The projector went quiet.
Then:
“Michel Siffre entered a cave to study time.”
The Vice President leaned forward slightly.
“What he discovered…”
A beat.
“…was that without external signals, the mind creates its own reality.”
The lights came back on.
Men blinked. Adjusted. Returned from wherever they had gone.

“And that,” the Vice President said, now fully present, voice sharpened to a blade, “is precisely the experience I want replicated in the 1976 Cadillac Fleetwood Brougham Talisman.”
There it was.
Not layoffs.
Not sales figures.
Worse.
A directive.
Around the table, something like relief passed through the room, followed immediately by something heavier.
Responsibility.
Expectation.
Madness, maybe.
The Vice President stood.
“For decades, we have sold status,” he said. “Comfort. Power.”
He walked slowly along the table, each step deliberate.
“Those are no longer enough.”
He stopped beside one of the senior men, placing a hand lightly on the back of the chair.
“I want a vehicle that removes the driver from time itself.”
No one wrote that down.
They didn’t need to.
“I want the outside world to fade.”
He moved again.
“I want minutes to stretch.”
Another step.
“Hours to disappear.”
He returned to the head of the table.
“I want a man to enter that car in Detroit and arrive in Fort Stockton without being entirely certain how he got there.”
Now that got a reaction.
Small. Subtle. But real.
Because even in that room, Fort Stockton carried a certain mythology.
A place where a man could lose a day and find a story.
“Gentlemen,” he said, “you have your marching orders.”

They got to work the way Detroit always had.

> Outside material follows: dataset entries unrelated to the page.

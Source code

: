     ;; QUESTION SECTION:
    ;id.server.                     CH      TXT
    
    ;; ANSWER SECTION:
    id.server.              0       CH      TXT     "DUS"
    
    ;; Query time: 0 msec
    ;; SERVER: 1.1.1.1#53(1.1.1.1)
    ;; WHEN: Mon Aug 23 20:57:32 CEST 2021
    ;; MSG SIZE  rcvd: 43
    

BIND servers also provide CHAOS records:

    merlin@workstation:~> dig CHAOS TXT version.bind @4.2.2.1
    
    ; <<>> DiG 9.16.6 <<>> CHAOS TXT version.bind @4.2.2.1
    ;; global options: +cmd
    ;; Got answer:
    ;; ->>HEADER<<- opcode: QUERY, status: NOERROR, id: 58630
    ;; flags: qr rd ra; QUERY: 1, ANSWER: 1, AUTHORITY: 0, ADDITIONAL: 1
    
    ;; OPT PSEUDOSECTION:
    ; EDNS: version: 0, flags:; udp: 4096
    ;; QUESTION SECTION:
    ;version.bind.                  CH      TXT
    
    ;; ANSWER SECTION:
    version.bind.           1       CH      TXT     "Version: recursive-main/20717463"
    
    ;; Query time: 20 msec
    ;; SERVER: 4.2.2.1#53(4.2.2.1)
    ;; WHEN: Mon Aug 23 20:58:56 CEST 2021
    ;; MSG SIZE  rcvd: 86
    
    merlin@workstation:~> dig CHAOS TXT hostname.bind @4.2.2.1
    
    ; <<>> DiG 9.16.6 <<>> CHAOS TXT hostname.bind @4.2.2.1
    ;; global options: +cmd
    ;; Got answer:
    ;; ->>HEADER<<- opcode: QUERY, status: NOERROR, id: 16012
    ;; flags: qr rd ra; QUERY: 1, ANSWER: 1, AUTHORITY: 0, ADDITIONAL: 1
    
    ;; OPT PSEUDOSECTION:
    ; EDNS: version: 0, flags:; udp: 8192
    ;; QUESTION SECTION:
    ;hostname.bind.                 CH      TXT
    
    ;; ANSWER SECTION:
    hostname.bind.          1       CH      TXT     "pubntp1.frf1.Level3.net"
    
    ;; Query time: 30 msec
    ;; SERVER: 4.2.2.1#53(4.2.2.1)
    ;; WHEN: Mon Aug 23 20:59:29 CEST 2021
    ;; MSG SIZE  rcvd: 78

With conviction, caffeine, and a quiet understanding that failure would be remembered longer than success.
Design teams argued over textures.
Engineers debated noise insulation like theologians parsing scripture.

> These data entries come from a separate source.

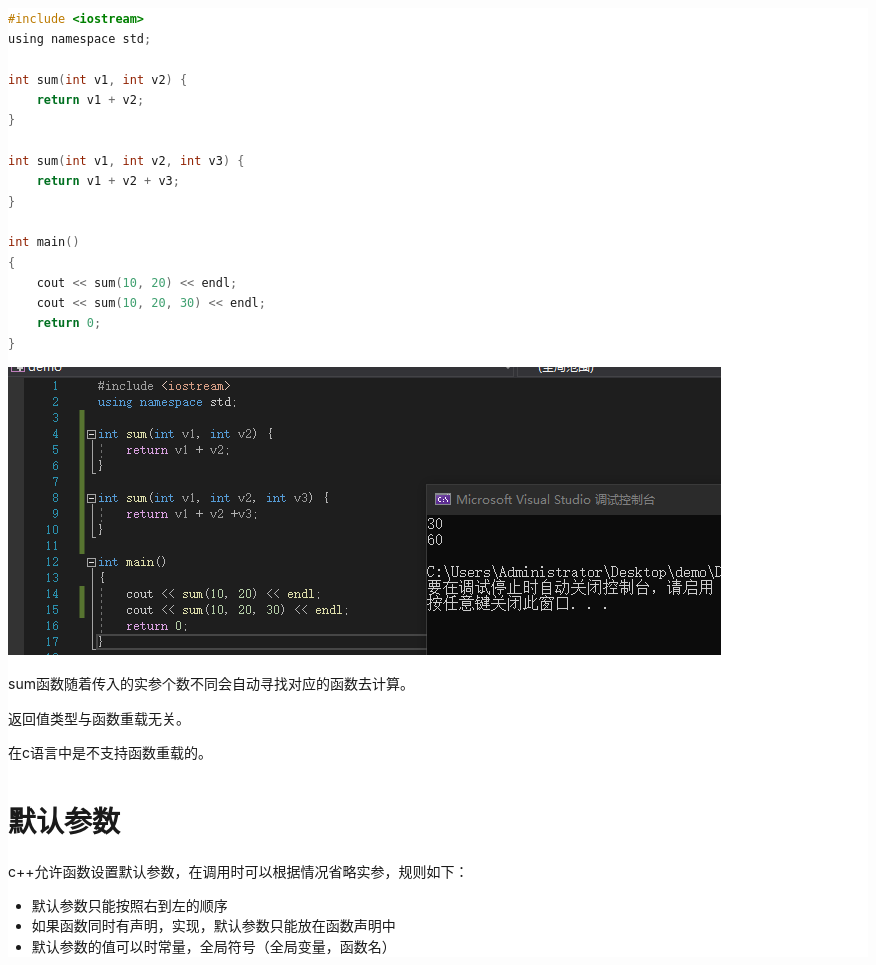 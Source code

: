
 ```c
#include <iostream>
using namespace std;

int sum(int v1, int v2) {
    return v1 + v2;
}

int sum(int v1, int v2, int v3) {
    return v1 + v2 + v3;
}

int main()
{
    cout << sum(10, 20) << endl;
    cout << sum(10, 20, 30) << endl;
    return 0;
}


```


![20201122175458.png](../post_images/a99252a40e5bd48e6ac79df6de0c2cb3.png)


sum函数随着传入的实参个数不同会自动寻找对应的函数去计算。


返回值类型与函数重载无关。


在c语言中是不支持函数重载的。


# 默认参数


c++允许函数设置默认参数，在调用时可以根据情况省略实参，规则如下：

- 默认参数只能按照右到左的顺序
- 如果函数同时有声明，实现，默认参数只能放在函数声明中
- 默认参数的值可以时常量，全局符号（全局变量，函数名）
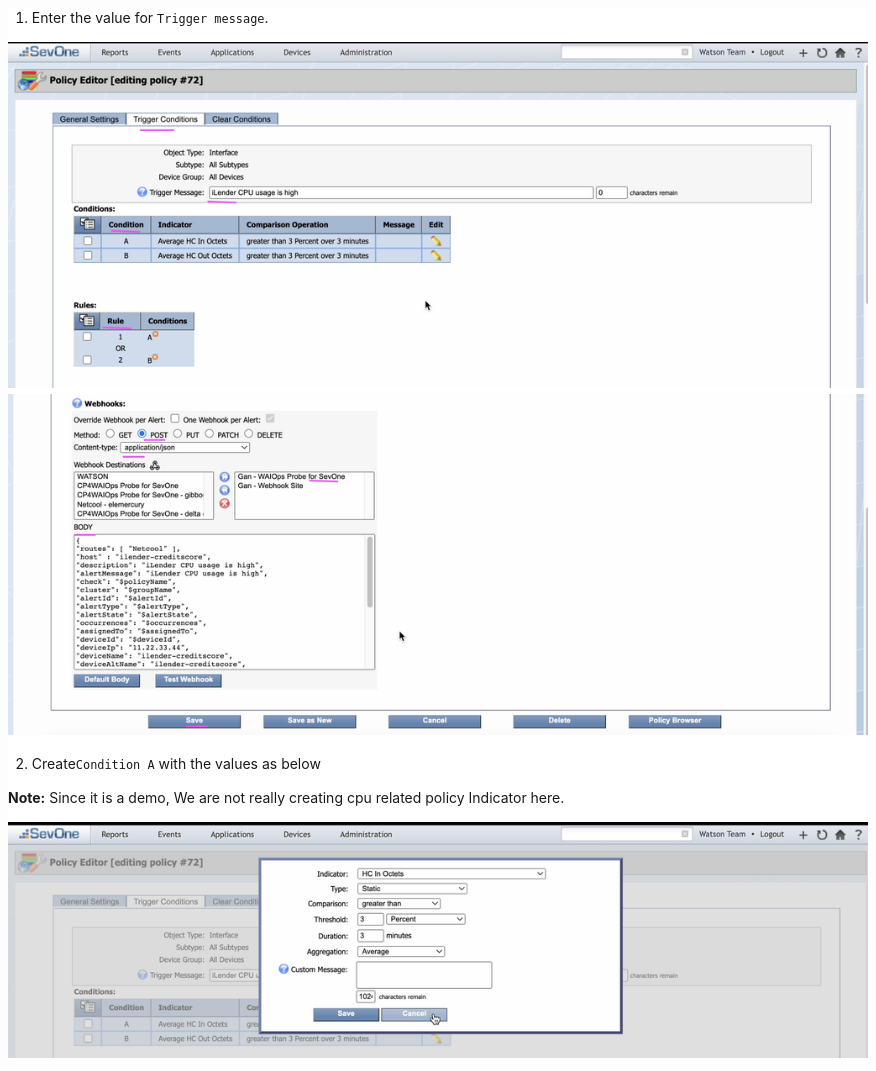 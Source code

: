 1. Enter the value for `Trigger message`. 

![SevOne](./images/20-cpu2.png)
![SevOne](./images/20-cpu3.png)

2. Create`Condition A` with the values as below

**Note:** Since it is a demo, We are not really creating cpu related policy Indicator here.

![SevOne](./images/20-cpu4.png)
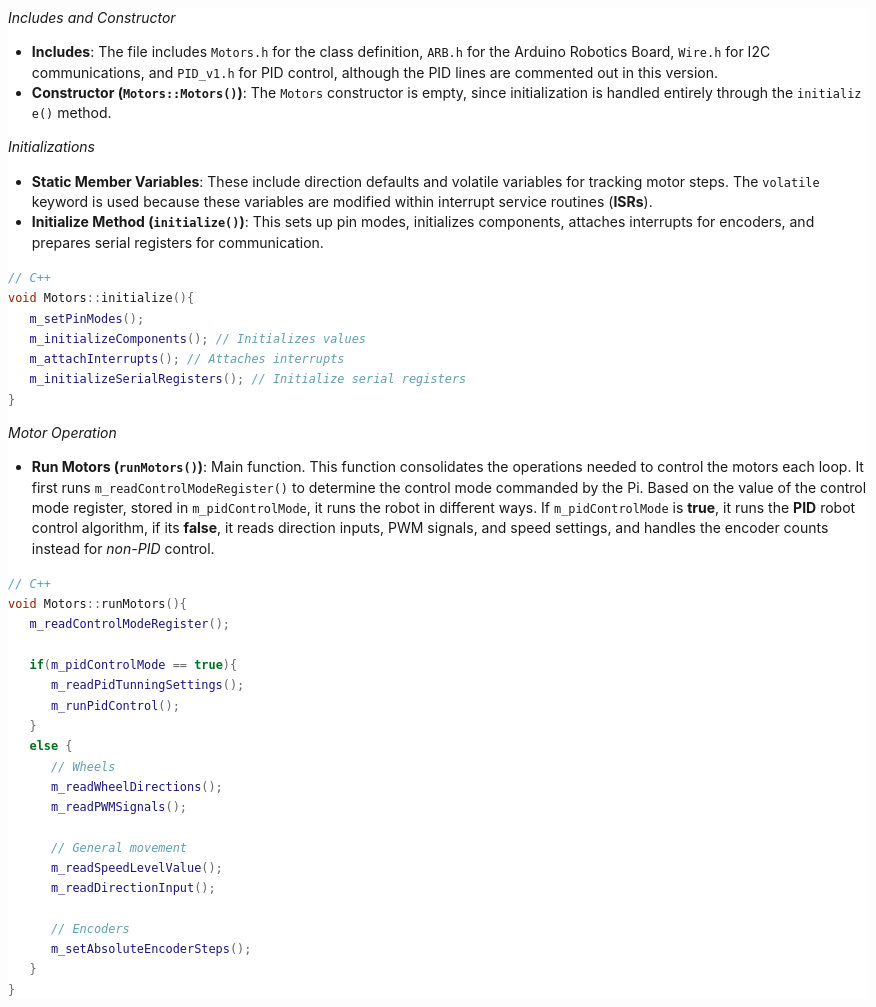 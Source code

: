   *Includes and Constructor*

   * **Includes**: The file includes `Motors.h` for the class definition, `ARB.h` for the Arduino Robotics Board, `Wire.h` for I2C communications, and `PID_v1.h` for PID control, although the PID lines are commented out in this version.
   * **Constructor (`Motors::Motors()`)**: The `Motors` constructor is empty, since initialization is handled entirely through the `initialize()` method.

   *Initializations*

   * **Static Member Variables**: These include direction defaults and volatile variables for tracking motor steps. The `volatile` keyword is used because these variables are modified within interrupt service routines (**ISRs**).
   * **Initialize Method (`initialize()`)**: This sets up pin modes, initializes components, attaches interrupts for encoders, and prepares serial registers for communication.

   ```cpp
   // C++
   void Motors::initialize(){
      m_setPinModes();
      m_initializeComponents(); // Initializes values
      m_attachInterrupts(); // Attaches interrupts
      m_initializeSerialRegisters(); // Initialize serial registers
   }
   ```

   *Motor Operation*

   * **Run Motors (`runMotors()`)**: Main function. This function consolidates the operations needed to control the motors each loop. It first runs `m_readControlModeRegister()` to determine the control mode commanded by the Pi. Based on the value of the control mode register, stored in `m_pidControlMode`, it runs the robot in different ways. If `m_pidControlMode` is **true**, it runs the **PID** robot control algorithm, if its **false**, it reads direction inputs, PWM signals, and speed settings, and handles the encoder counts instead for *non-PID* control.

   ```cpp
   // C++
   void Motors::runMotors(){
      m_readControlModeRegister();

      if(m_pidControlMode == true){
         m_readPidTunningSettings();
         m_runPidControl();
      }
      else {
         // Wheels
         m_readWheelDirections();
         m_readPWMSignals();

         // General movement
         m_readSpeedLevelValue();
         m_readDirectionInput();

         // Encoders
         m_setAbsoluteEncoderSteps();
      }
   }
   ```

Marketing tried, unsuccessfully at first, to describe a product that wasn’t meant to be experienced so much as… surrendered to.
They chose Pueblo Beige for the exterior. Not because it was exciting, but because it wasn’t.
A color that didn’t demand attention. It absorbed it.
The black vinyl roof added a sense of enclosure. A lid on the experience.
Cornering lights. Quad headlights. Details that suggested awareness, even as the car itself encouraged detachment.
The 15-inch steel wheels wore wire-style covers like a tuxedo that didn’t need to introduce itself.
Inside, they went further.
Black cloth upholstery. Not leather. Leather had presence. Authority.
Cloth whispered.
Power-adjustable seats that didn’t just position the driver but received him.
Rear footrests. Because if time was going to slip, comfort needed to hold the line.
Automatic climate control. Set it and forget it.
A push-button radio that felt more like an artifact than a device.
The instrument cluster was almost an afterthought.
A 100-mile-per-hour speedometer.
A fuel gauge.
And an odometer that counted miles but might as well have been counting something else entirely.
Under the hood, the 500 cubic inch V8 sat like a cathedral organ.
Electronic fuel injection. Smooth. Unbothered.
Power delivered through a Turbo Hydramatic transmission that shifted with all the urgency of a man who had nowhere pressing to be.
On paper, it was a car.
In practice, it was something closer to an environment.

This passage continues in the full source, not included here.